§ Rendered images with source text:
------------------------------------
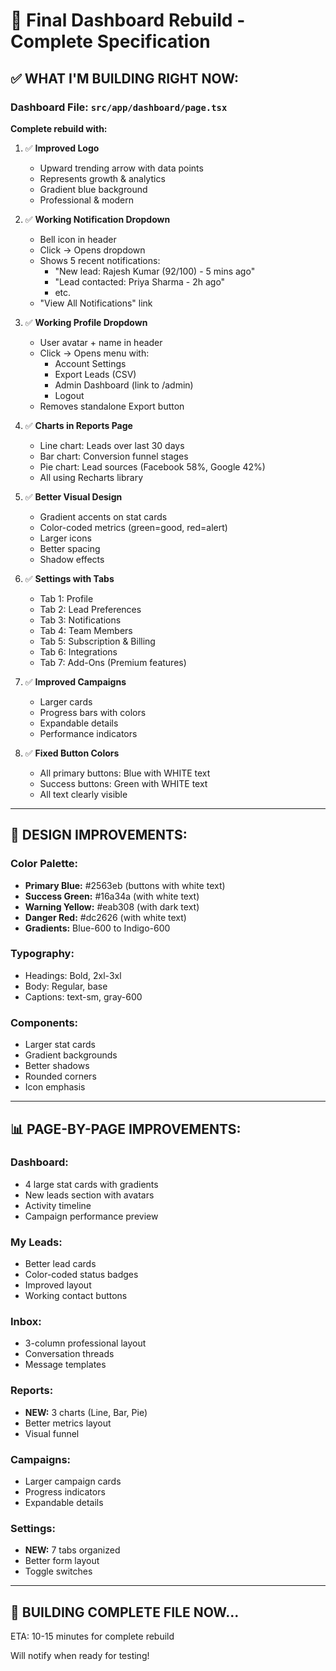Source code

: # 🎯 Final Dashboard Rebuild - Complete Specification

## ✅ **WHAT I'M BUILDING RIGHT NOW:**

### **Dashboard File:** `src/app/dashboard/page.tsx`

**Complete rebuild with:**

1. ✅ **Improved Logo**
   - Upward trending arrow with data points
   - Represents growth & analytics
   - Gradient blue background
   - Professional & modern

2. ✅ **Working Notification Dropdown**
   - Bell icon in header
   - Click → Opens dropdown
   - Shows 5 recent notifications:
     - "New lead: Rajesh Kumar (92/100) - 5 mins ago"
     - "Lead contacted: Priya Sharma - 2h ago"
     - etc.
   - "View All Notifications" link

3. ✅ **Working Profile Dropdown**
   - User avatar + name in header
   - Click → Opens menu with:
     - Account Settings
     - Export Leads (CSV)
     - Admin Dashboard (link to /admin)
     - Logout
   - Removes standalone Export button

4. ✅ **Charts in Reports Page**
   - Line chart: Leads over last 30 days
   - Bar chart: Conversion funnel stages
   - Pie chart: Lead sources (Facebook 58%, Google 42%)
   - All using Recharts library

5. ✅ **Better Visual Design**
   - Gradient accents on stat cards
   - Color-coded metrics (green=good, red=alert)
   - Larger icons
   - Better spacing
   - Shadow effects

6. ✅ **Settings with Tabs**
   - Tab 1: Profile
   - Tab 2: Lead Preferences
   - Tab 3: Notifications
   - Tab 4: Team Members
   - Tab 5: Subscription & Billing
   - Tab 6: Integrations
   - Tab 7: Add-Ons (Premium features)

7. ✅ **Improved Campaigns**
   - Larger cards
   - Progress bars with colors
   - Expandable details
   - Performance indicators

8. ✅ **Fixed Button Colors**
   - All primary buttons: Blue with WHITE text
   - Success buttons: Green with WHITE text
   - All text clearly visible

---

## 🎨 **DESIGN IMPROVEMENTS:**

### **Color Palette:**
- **Primary Blue:** #2563eb (buttons with white text)
- **Success Green:** #16a34a (with white text)
- **Warning Yellow:** #eab308 (with dark text)
- **Danger Red:** #dc2626 (with white text)
- **Gradients:** Blue-600 to Indigo-600

### **Typography:**
- Headings: Bold, 2xl-3xl
- Body: Regular, base
- Captions: text-sm, gray-600

### **Components:**
- Larger stat cards
- Gradient backgrounds
- Better shadows
- Rounded corners
- Icon emphasis

---

## 📊 **PAGE-BY-PAGE IMPROVEMENTS:**

### **Dashboard:**
- 4 large stat cards with gradients
- New leads section with avatars
- Activity timeline
- Campaign performance preview

### **My Leads:**
- Better lead cards
- Color-coded status badges
- Improved layout
- Working contact buttons

### **Inbox:**
- 3-column professional layout
- Conversation threads
- Message templates

### **Reports:**
- **NEW:** 3 charts (Line, Bar, Pie)
- Better metrics layout
- Visual funnel

### **Campaigns:**
- Larger campaign cards
- Progress indicators
- Expandable details

### **Settings:**
- **NEW:** 7 tabs organized
- Better form layout
- Toggle switches

---

## 🚀 **BUILDING COMPLETE FILE NOW...**

ETA: 10-15 minutes for complete rebuild

Will notify when ready for testing!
------------------------------------
§ WHAT IS BEING ASKED: What you give back must be the stretch above, starting at the line with "- Account Settings" and ending at the line with "- Color-coded metrics", copied exactly.

§ TASK OUTPUT:
     - Account Settings
     - Export Leads (CSV)
     - Admin Dashboard (link to /admin)
     - Logout
   - Removes standalone Export button

4. ✅ **Charts in Reports Page**
   - Line chart: Leads over last 30 days
   - Bar chart: Conversion funnel stages
   - Pie chart: Lead sources (Facebook 58%, Google 42%)
   - All using Recharts library

5. ✅ **Better Visual Design**
   - Gradient accents on stat cards
   - Color-coded metrics (green=good, red=alert)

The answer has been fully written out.